START Material supplied

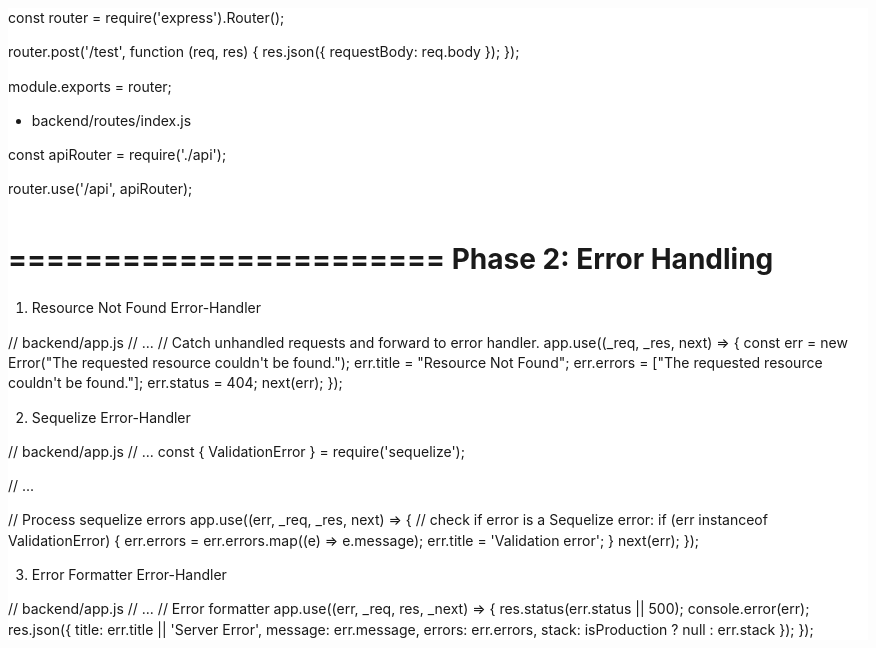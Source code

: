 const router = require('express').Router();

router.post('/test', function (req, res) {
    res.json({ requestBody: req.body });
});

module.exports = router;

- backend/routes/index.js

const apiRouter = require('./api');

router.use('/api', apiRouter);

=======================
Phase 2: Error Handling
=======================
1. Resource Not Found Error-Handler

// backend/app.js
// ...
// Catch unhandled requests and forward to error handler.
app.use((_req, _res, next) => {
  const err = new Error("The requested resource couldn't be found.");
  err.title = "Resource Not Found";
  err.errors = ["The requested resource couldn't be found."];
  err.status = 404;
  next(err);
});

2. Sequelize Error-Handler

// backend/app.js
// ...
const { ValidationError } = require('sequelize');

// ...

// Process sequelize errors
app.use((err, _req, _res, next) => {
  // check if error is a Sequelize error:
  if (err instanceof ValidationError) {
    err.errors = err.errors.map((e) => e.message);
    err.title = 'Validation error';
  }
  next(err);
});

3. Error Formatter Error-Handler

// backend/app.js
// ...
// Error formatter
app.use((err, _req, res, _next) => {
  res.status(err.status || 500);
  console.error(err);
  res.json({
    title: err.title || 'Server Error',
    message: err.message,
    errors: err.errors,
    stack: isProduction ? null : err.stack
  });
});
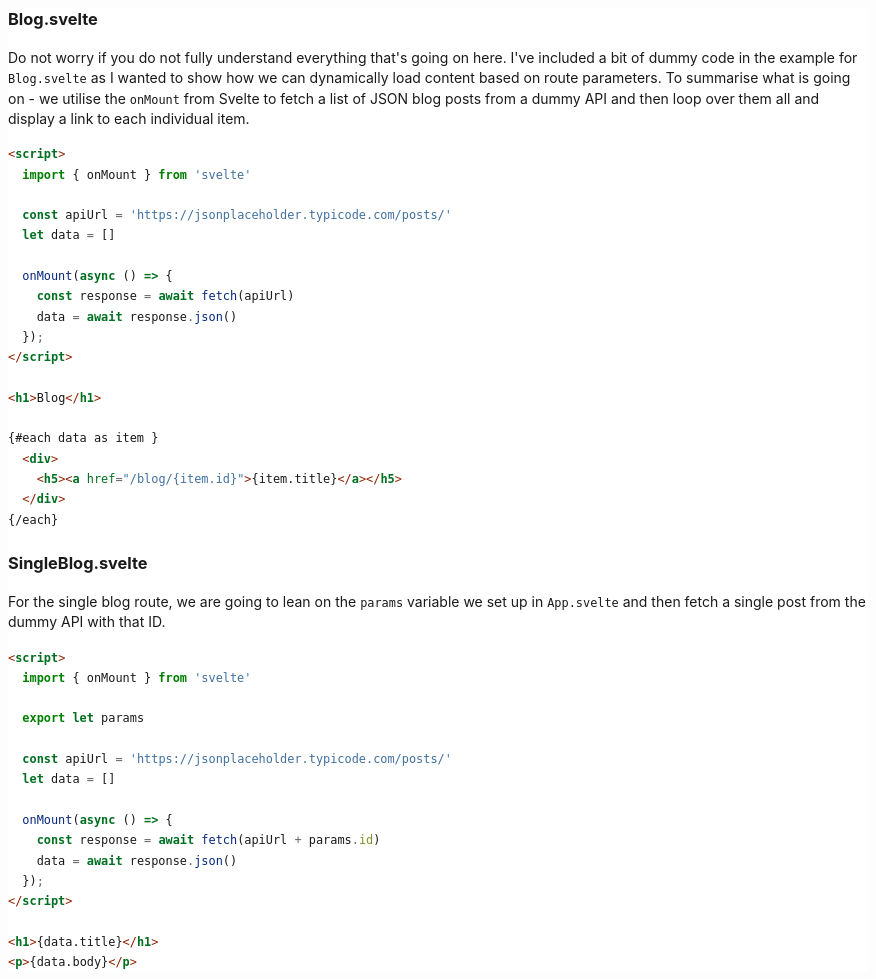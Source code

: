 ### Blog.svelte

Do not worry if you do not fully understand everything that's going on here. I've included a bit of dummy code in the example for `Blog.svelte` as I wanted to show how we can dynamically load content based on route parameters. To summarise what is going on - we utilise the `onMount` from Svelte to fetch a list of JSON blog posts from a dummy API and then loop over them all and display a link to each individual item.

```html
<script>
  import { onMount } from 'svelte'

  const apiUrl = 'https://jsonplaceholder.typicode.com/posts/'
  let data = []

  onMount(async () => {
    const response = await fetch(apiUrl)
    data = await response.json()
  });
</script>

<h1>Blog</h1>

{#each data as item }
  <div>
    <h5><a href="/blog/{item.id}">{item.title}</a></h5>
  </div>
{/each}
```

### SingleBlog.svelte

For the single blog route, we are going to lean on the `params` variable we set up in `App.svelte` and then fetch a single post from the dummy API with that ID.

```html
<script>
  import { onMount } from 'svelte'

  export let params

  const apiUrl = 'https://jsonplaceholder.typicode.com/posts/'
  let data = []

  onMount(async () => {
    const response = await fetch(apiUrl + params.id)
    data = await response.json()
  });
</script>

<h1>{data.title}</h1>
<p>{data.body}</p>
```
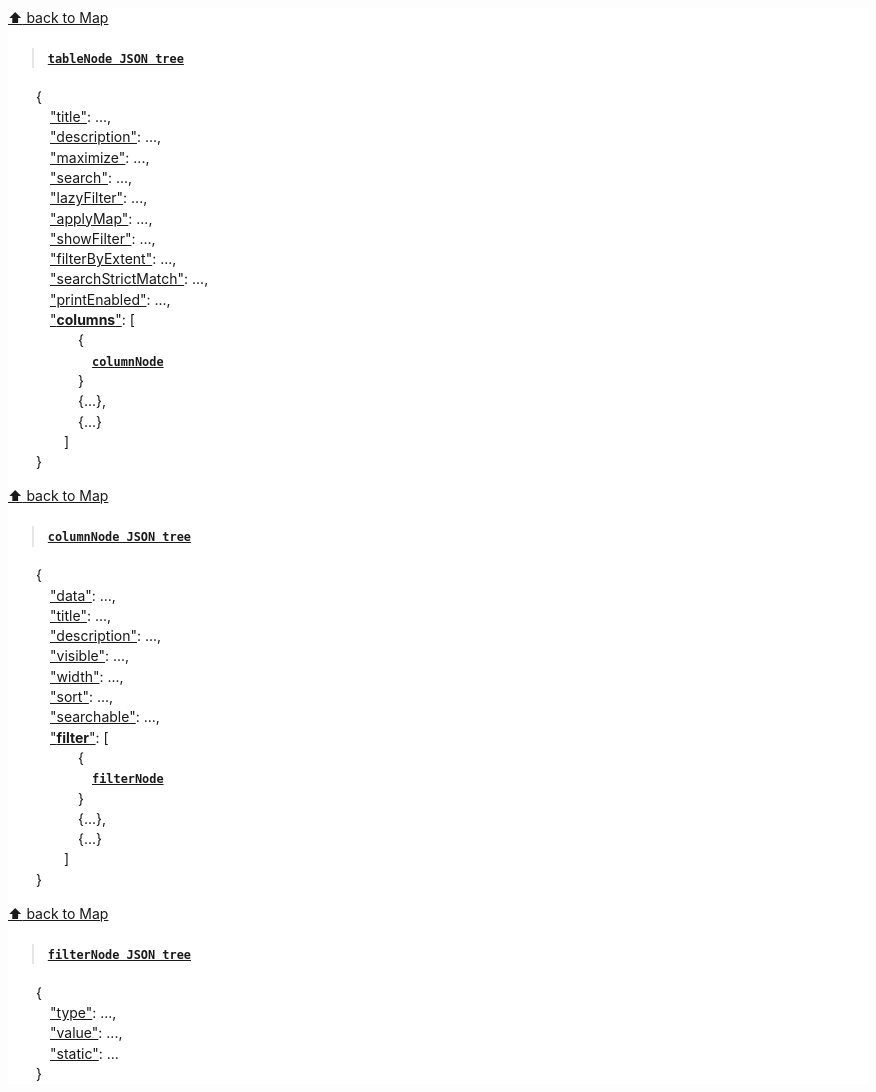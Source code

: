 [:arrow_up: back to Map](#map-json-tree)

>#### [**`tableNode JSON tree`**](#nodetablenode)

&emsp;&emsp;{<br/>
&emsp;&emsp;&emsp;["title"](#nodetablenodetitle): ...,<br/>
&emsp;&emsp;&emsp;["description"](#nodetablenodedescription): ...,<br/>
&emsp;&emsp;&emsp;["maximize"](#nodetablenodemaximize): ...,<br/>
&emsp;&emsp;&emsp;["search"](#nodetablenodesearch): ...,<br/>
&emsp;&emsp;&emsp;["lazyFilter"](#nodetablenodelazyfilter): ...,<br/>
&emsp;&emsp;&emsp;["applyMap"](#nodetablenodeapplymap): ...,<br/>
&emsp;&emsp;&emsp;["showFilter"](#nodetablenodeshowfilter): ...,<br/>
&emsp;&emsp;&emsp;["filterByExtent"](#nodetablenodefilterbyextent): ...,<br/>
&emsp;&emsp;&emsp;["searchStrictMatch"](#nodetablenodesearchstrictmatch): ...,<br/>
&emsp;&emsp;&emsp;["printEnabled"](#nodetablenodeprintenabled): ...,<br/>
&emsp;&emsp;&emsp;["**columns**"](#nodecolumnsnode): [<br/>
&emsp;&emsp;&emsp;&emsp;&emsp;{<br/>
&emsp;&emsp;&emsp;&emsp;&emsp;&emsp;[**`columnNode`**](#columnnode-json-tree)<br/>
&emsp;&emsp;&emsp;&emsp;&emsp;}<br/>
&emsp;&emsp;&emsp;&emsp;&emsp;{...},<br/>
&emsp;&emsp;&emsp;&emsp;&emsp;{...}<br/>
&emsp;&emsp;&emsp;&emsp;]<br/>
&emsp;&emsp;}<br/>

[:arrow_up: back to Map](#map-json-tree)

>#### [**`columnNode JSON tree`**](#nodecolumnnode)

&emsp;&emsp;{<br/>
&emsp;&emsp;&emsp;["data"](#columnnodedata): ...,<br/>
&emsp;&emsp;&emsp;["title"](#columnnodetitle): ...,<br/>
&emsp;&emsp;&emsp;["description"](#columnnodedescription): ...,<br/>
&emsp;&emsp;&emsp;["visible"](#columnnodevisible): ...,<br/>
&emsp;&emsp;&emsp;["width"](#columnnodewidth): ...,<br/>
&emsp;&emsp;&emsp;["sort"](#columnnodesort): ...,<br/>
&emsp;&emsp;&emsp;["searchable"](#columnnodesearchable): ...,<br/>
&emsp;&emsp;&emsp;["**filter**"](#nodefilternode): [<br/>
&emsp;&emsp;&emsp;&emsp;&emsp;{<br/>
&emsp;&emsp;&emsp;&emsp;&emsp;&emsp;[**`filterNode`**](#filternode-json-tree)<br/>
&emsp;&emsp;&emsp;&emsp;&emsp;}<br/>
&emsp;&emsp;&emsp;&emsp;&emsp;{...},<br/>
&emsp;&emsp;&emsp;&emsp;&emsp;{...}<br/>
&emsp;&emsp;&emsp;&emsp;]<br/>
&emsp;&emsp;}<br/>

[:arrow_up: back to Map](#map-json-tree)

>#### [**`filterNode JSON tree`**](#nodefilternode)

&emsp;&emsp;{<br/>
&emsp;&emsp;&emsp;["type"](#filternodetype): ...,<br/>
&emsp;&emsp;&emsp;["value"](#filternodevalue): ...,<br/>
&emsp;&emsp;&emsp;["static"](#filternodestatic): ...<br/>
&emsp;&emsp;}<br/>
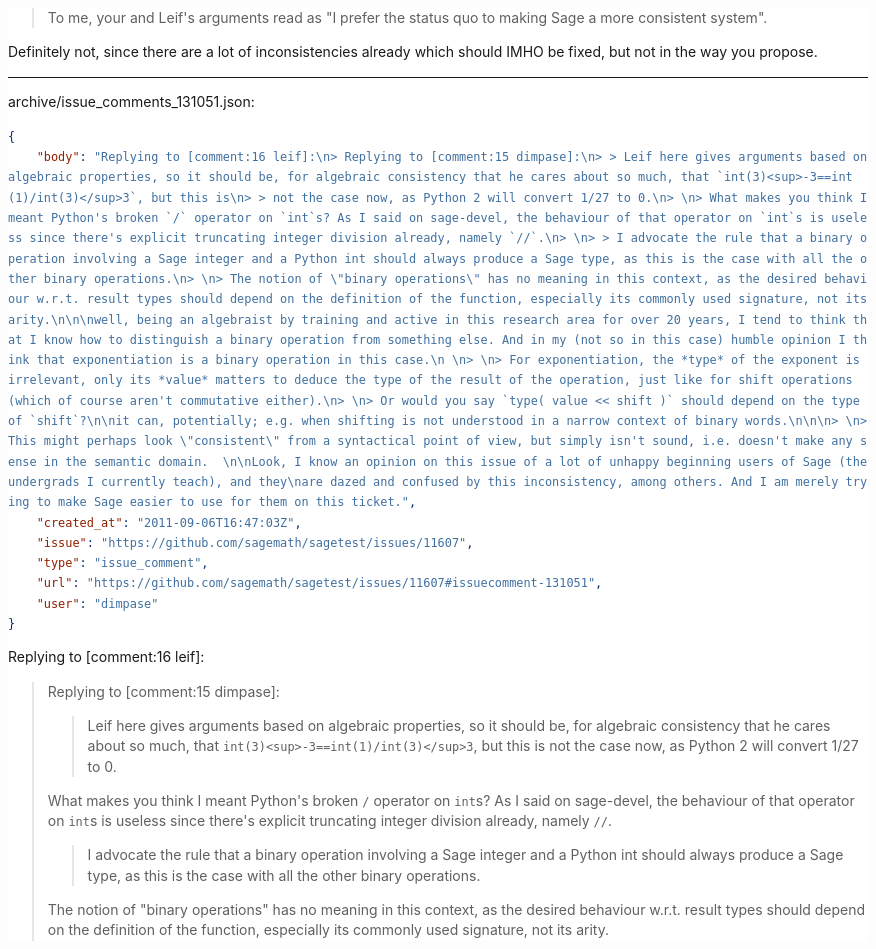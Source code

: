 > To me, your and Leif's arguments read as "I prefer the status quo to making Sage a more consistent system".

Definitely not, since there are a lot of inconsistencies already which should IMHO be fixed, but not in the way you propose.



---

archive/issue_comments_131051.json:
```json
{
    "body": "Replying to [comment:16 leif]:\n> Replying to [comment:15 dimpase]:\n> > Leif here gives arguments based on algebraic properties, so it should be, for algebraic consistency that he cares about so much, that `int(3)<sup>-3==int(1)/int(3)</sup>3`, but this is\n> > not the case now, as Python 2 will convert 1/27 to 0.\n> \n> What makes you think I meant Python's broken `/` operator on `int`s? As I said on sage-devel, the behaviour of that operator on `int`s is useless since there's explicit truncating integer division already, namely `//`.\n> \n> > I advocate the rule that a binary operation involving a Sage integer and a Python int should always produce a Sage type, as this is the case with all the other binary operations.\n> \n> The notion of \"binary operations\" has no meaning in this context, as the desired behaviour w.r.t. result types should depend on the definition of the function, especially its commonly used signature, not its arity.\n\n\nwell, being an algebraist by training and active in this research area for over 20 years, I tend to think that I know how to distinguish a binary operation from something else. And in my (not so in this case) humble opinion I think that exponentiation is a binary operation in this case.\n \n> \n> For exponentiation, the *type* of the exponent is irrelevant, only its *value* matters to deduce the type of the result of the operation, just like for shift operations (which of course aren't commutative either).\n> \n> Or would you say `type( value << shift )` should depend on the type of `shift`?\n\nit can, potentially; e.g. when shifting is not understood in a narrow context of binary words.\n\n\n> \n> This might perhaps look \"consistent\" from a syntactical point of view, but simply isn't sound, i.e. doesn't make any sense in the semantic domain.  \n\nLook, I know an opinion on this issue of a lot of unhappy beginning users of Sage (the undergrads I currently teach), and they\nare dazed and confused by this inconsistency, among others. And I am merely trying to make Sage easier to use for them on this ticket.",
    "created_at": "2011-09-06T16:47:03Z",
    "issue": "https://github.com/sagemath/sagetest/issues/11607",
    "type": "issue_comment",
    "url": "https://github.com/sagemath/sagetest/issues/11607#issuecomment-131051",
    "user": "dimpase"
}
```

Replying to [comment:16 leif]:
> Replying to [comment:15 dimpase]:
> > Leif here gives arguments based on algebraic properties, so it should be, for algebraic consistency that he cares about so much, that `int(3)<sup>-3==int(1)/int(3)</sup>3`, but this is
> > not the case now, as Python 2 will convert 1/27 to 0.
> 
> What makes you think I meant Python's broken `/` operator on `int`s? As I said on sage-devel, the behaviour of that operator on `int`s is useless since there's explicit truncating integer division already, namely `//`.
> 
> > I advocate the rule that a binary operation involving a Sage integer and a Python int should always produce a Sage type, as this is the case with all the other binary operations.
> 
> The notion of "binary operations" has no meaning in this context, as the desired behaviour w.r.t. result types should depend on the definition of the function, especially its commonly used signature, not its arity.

END Material supplied

> _Your instructions_:
Where does the string "message" appear in the records above? Show every line that holds it.

> _Answer to this problem_:
    err.errors = err.errors.map((e) => e.message);
    message: err.message,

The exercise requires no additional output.